An “overnight sensation after 30 years” — it’s how Courtney B. Vance described himself in a 2017 interview with Vanity Fair. Still, it feels a little strange to ask him about it as we sit in a hotel room in downtown Toronto, hours away from the world premiere of his latest film, Ben is Back, at the 2018 Toronto International Film Festival.

After all, in the 1980s, fresh from Yale’s School of Drama, Vance landed right on Broadway in two Best Featured Actor Tony-nominated roles, in Fences and Six Degrees of Separation. He went on to appear in major feature films like The Hunt for Red October, Hamburger Hill, Dangerous Minds and Space Cowboys and starred on five seasons of Law & Order: Criminal Intent — all credits that look great on a CV but didn’t do much to jump start his pop culture name recognition.

All that changed with The People v. O. J. Simpson: American Crime Story, the 2016 anthology series in which Vance starred as Simpson’s defense lawyer Johnny Cochrane — a role that earned him a Primetime Emmy Award and, finally, a place on the list of Hollywood household names.

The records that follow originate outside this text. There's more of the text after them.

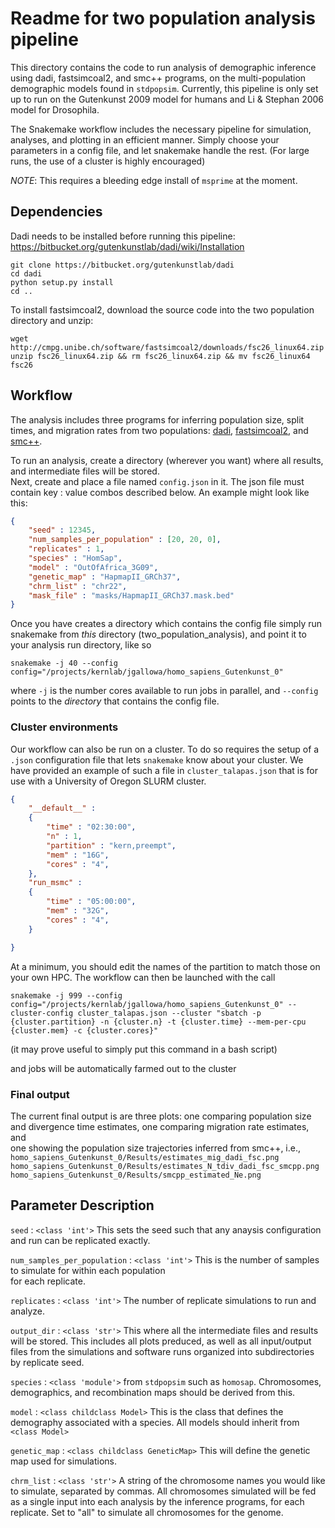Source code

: # Readme for two population analysis pipeline

This directory contains the code to run analysis of
demographic inference using dadi, fastsimcoal2, and smc++ programs,
on the multi-population demographic models found in `stdpopsim`.
Currently, this pipeline is only set up to run on the Gutenkunst 2009
model for humans and Li & Stephan 2006 model for Drosophila.

The Snakemake workflow includes the necessary pipeline
for simulation, analyses, and plotting in an efficient manner.
Simply choose your parameters in a config file,
and let snakemake handle the rest.
(For large runs, the use of a cluster is highly encouraged)

_NOTE_: This requires a bleeding edge install of `msprime` at the
moment.


## Dependencies
Dadi needs to be installed before running this pipeline: https://bitbucket.org/gutenkunstlab/dadi/wiki/Installation  

```
git clone https://bitbucket.org/gutenkunstlab/dadi
cd dadi
python setup.py install
cd ..
```
To install fastsimcoal2, download the source code into the two population directory and unzip:
```
wget http://cmpg.unibe.ch/software/fastsimcoal2/downloads/fsc26_linux64.zip
unzip fsc26_linux64.zip && rm fsc26_linux64.zip && mv fsc26_linux64 fsc26
```

## Workflow

The analysis includes three programs for inferring population size, split times,
and migration rates from two populations:
[dadi](https://bitbucket.org/gutenkunstlab/dadi/src/master/),
[fastsimcoal2](http://cmpg.unibe.ch/software/fastsimcoal2/), and
[smc++](https://github.com/popgenmethods/smcpp).

To run an analysis, create a directory (wherever you want)
where all results, and intermediate files will be stored.   
Next, create and place a file named `config.json` in it.
The json file must contain key : value combos described below. An example
might look like this:

```json
{
    "seed" : 12345,
    "num_samples_per_population" : [20, 20, 0],
    "replicates" : 1,
    "species" : "HomSap",
    "model" : "OutOfAfrica_3G09",
    "genetic_map" : "HapmapII_GRCh37",
    "chrm_list" : "chr22",
    "mask_file" : "masks/HapmapII_GRCh37.mask.bed"
}
```

Once you have creates a directory which contains the config file
simply run snakemake from _this_ directory (two_population_analysis), and point it to your analysis run
directory, like so

`snakemake -j 40 --config config="/projects/kernlab/jgallowa/homo_sapiens_Gutenkunst_0"`

where `-j` is the number cores available to run jobs in parallel, and
`--config` points to the _directory_ that contains the config file.


### Cluster environments
Our workflow can also be run on a cluster. To do so requires
the setup of a `.json` configuration file that lets `snakemake`
know about your cluster. We have provided an example of
such a file in `cluster_talapas.json` that is for use with a
University of Oregon SLURM cluster.

```json
{
    "__default__" :
    {
        "time" : "02:30:00",
        "n" : 1,
        "partition" : "kern,preempt",
        "mem" : "16G",
        "cores" : "4",
    },
    "run_msmc" :
    {
        "time" : "05:00:00",
        "mem" : "32G",
        "cores" : "4",
    }

}
```

At a minimum, you should
edit the names of the partition to match those on your own HPC.
The workflow can then be launched with the call

`snakemake -j 999 --config config="/projects/kernlab/jgallowa/homo_sapiens_Gutenkunst_0" --cluster-config cluster_talapas.json --cluster "sbatch -p {cluster.partition} -n {cluster.n} -t {cluster.time} --mem-per-cpu {cluster.mem} -c {cluster.cores}"`

(it may prove useful to simply put this command in a bash script)

and jobs will be automatically farmed out to the cluster

### Final output
The current final output is are three plots: one comparing population size  
and divergence time estimates, one comparing migration rate estimates, and  
one showing the population size trajectories inferred from smc++, i.e.,  
`homo_sapiens_Gutenkunst_0/Results/estimates_mig_dadi_fsc.png`  
`homo_sapiens_Gutenkunst_0/Results/estimates_N_tdiv_dadi_fsc_smcpp.png`  
`homo_sapiens_Gutenkunst_0/Results/smcpp_estimated_Ne.png`

## Parameter Description

`seed` : `<class 'int'>`
This sets the seed such that any anaysis configuration
and run can be replicated exactly.

`num_samples_per_population` : `<class 'int'>`
This is the number of samples to simulate for within each population  
for each replicate.

`replicates` : `<class 'int'>` The number of replicate simulations to run and
analyze.

`output_dir` : `<class 'str'>` This where all the intermediate files and results
will be stored. This includes all plots preduced, as well as all input/output files
from the simulations and software runs organized into subdirectories by
replicate seed.

`species` : `<class 'module'>` from `stdpopsim` such as `homosap`.
Chromosomes, demographics, and recombination maps should be derived from this.

`model` : `<class childclass Model>`
This is the class that defines the demography associated with a species. All models
should inherit from `<class Model>`

`genetic_map` : `<class childclass GeneticMap>` This will define the genetic map
used for simulations.

`chrm_list` : `<class 'str'>` A string of the chromosome names you would like to simulate,
separated by commas. All chromosomes simulated will be fed
as a single input into each analysis by the inference programs, for each replicate.
Set to "all" to simulate all chromosomes for the genome.
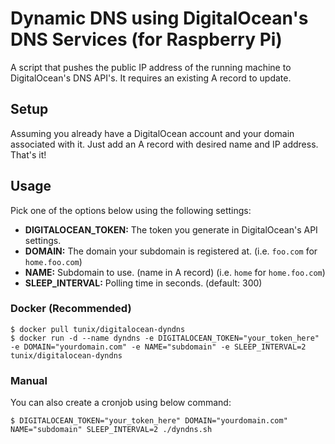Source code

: # Dynamic DNS using DigitalOcean's DNS Services (for Raspberry Pi)

A script that pushes the public IP address of the running machine to DigitalOcean's DNS API's. It requires an existing A record to update.

## Setup

Assuming you already have a DigitalOcean account and your domain associated with it. Just add an A record with desired name and IP address. That's it!

## Usage

Pick one of the options below using the following settings:

* **DIGITALOCEAN_TOKEN:** The token you generate in DigitalOcean's API settings.
* **DOMAIN:** The domain your subdomain is registered at. (i.e. `foo.com` for `home.foo.com`)
* **NAME:** Subdomain to use. (name in A record) (i.e. `home` for `home.foo.com`)
* **SLEEP_INTERVAL:** Polling time in seconds. (default: 300)

### Docker (Recommended)

```
$ docker pull tunix/digitalocean-dyndns
$ docker run -d --name dyndns -e DIGITALOCEAN_TOKEN="your_token_here" -e DOMAIN="yourdomain.com" -e NAME="subdomain" -e SLEEP_INTERVAL=2 tunix/digitalocean-dyndns
```

### Manual

You can also create a cronjob using below command:

```
$ DIGITALOCEAN_TOKEN="your_token_here" DOMAIN="yourdomain.com" NAME="subdomain" SLEEP_INTERVAL=2 ./dyndns.sh
```
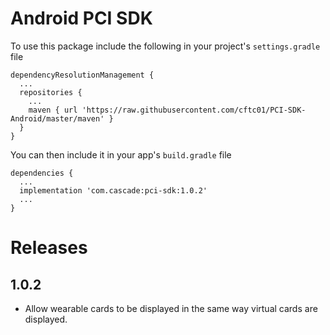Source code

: # Android PCI SDK

To use this package include the following in your project's `settings.gradle` file

```
dependencyResolutionManagement {
  ...
  repositories {
    ...
    maven { url 'https://raw.githubusercontent.com/cftc01/PCI-SDK-Android/master/maven' }
  }
}
```

You can then include it in your app's `build.gradle` file

```
dependencies {
  ...
  implementation 'com.cascade:pci-sdk:1.0.2'
  ...
}
```

# Releases

## 1.0.2
  * Allow wearable cards to be displayed in the same way virtual cards are displayed.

“I was introduced very amazingly and I’ve consistently been just doing steady work and the world all of a sudden goes, ‘Oh, Courtney B. Vance,’” the 58-year-old explains of his late-career popularity surge. “It didn’t happen like that back at that time. Folks weren’t writing for young, black men. Folks today, if you break out in something — Michael B. Jordan or something — all of a sudden people are writing for him. That wasn’t our reality. Same with my wife [Angela Bassett] — they weren’t writing for young, black women. So this is a whole new world where she’s Queen Mother [in Black Panther] and all of a sudden they’re writing for her now. So it’s a beautiful, wonderful, different kind of world and I embrace that.”

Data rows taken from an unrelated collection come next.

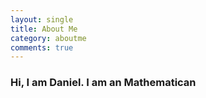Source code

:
 ```yaml
---
layout: single
title: About Me
category: aboutme
comments: true
---
```


### Hi, I am Daniel.  I am an Mathematican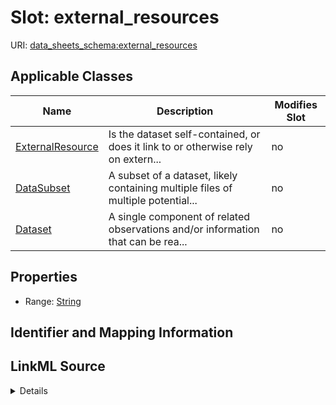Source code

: 

# Slot: external_resources

URI: [data_sheets_schema:external_resources](https://w3id.org/bridge2ai/data-sheets-schema/external_resources)



<!-- no inheritance hierarchy -->





## Applicable Classes

| Name | Description | Modifies Slot |
| --- | --- | --- |
| [ExternalResource](ExternalResource.md) | Is the dataset self-contained, or does it link to or otherwise rely on extern... |  no  |
| [DataSubset](DataSubset.md) | A subset of a dataset, likely containing multiple files of multiple potential... |  no  |
| [Dataset](Dataset.md) | A single component of related observations and/or information that can be rea... |  no  |







## Properties

* Range: [String](String.md)





## Identifier and Mapping Information








## LinkML Source

<details>
```yaml
name: external_resources
alias: external_resources
domain_of:
- Dataset
- ExternalResource
range: string

```
</details>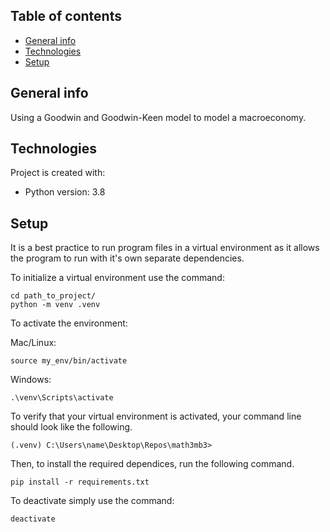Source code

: ## Table of contents
* [General info](#general-info)
* [Technologies](#technologies)
* [Setup](#setup)

## General info
Using a Goodwin and Goodwin-Keen model to model a macroeconomy.

## Technologies
Project is created with:
* Python version: 3.8
	
## Setup
It is a best practice to run program files in a virtual environment as
it allows the program to run with it's own separate dependencies.

To initialize a virtual environment use the command:
```
cd path_to_project/
python -m venv .venv
```
To activate the environment:

Mac/Linux:
```
source my_env/bin/activate
```
Windows:
```
.\venv\Scripts\activate
```
To verify that your virtual environment is activated, your command line
should look like the following.
```
(.venv) C:\Users\name\Desktop\Repos\math3mb3>
```
Then, to install the required dependices, run the following command.
```
pip install -r requirements.txt
```
To deactivate simply use the command:
```
deactivate
```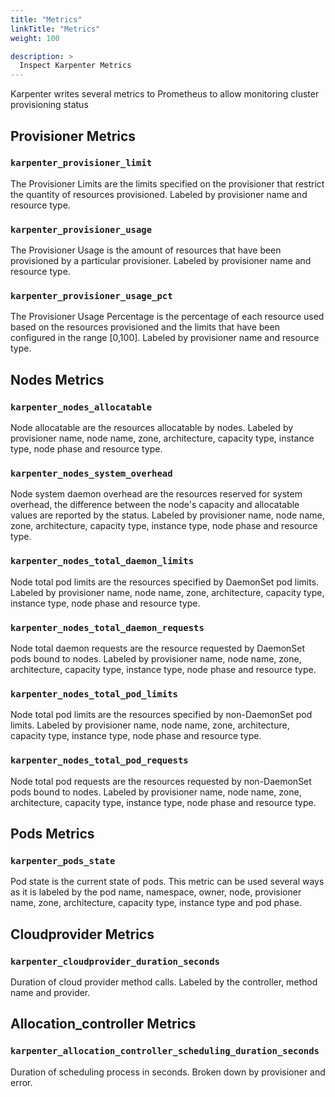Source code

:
```yaml
---
title: "Metrics"
linkTitle: "Metrics"
weight: 100

description: >
  Inspect Karpenter Metrics
---
```

<!-- this document is generated from hack/docs/metrics_gen_docs.go -->
Karpenter writes several metrics to Prometheus to allow monitoring cluster provisioning status
## Provisioner Metrics

### `karpenter_provisioner_limit`
The Provisioner Limits are the limits specified on the provisioner that restrict the quantity of resources provisioned. Labeled by provisioner name and resource type.

### `karpenter_provisioner_usage`
The Provisioner Usage is the amount of resources that have been provisioned by a particular provisioner. Labeled by provisioner name and resource type.

### `karpenter_provisioner_usage_pct`
The Provisioner Usage Percentage is the percentage of each resource used based on the resources provisioned and the limits that have been configured in the range [0,100].  Labeled by provisioner name and resource type.

## Nodes Metrics

### `karpenter_nodes_allocatable`
Node allocatable are the resources allocatable by nodes. Labeled by provisioner name, node name, zone, architecture, capacity type, instance type, node phase and resource type.

### `karpenter_nodes_system_overhead`
Node system daemon overhead are the resources reserved for system overhead, the difference between the node's capacity and allocatable values are reported by the status. Labeled by provisioner name, node name, zone, architecture, capacity type, instance type, node phase and resource type.

### `karpenter_nodes_total_daemon_limits`
Node total pod limits are the resources specified by DaemonSet pod limits. Labeled by provisioner name, node name, zone, architecture, capacity type, instance type, node phase and resource type.

### `karpenter_nodes_total_daemon_requests`
Node total daemon requests are the resource requested by DaemonSet pods bound to nodes. Labeled by provisioner name, node name, zone, architecture, capacity type, instance type, node phase and resource type.

### `karpenter_nodes_total_pod_limits`
Node total pod limits are the resources specified by non-DaemonSet pod limits. Labeled by provisioner name, node name, zone, architecture, capacity type, instance type, node phase and resource type.

### `karpenter_nodes_total_pod_requests`
Node total pod requests are the resources requested by non-DaemonSet pods bound to nodes.  Labeled by provisioner name, node name, zone, architecture, capacity type, instance type, node phase and resource type.

## Pods Metrics

### `karpenter_pods_state`
Pod state is the current state of pods. This metric can be used several ways as it is labeled by the pod name, namespace, owner, node, provisioner name, zone, architecture, capacity type, instance type and pod phase.

## Cloudprovider Metrics

### `karpenter_cloudprovider_duration_seconds`
Duration of cloud provider method calls. Labeled by the controller, method name and provider.

## Allocation_controller Metrics

### `karpenter_allocation_controller_scheduling_duration_seconds`
Duration of scheduling process in seconds. Broken down by provisioner and error.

In fact, he embraces it so much that it comes through in his tone and posture — happy, relaxed, extremely confident and so soft-spoken I nearly have to lean over the table to catch each word as we discuss everything from politics to him explaining the concept of a vinyl record to his young kids. But we’re also here to talk Ben is Back, a jarringly different sort of Christmas film about a teenage boy named Ben who leaves a drug rehab facility to return to his divided family for the holidays. The film is heavy on drama — all crammed in to one Christmas Eve — and meditations on the ongoing opioid crisis in America. “This will be one of those small little films that could and it’s very important now. There’s so many communities that are dealing with these issues so it’s a very timely, important piece that I think people will really respond to.”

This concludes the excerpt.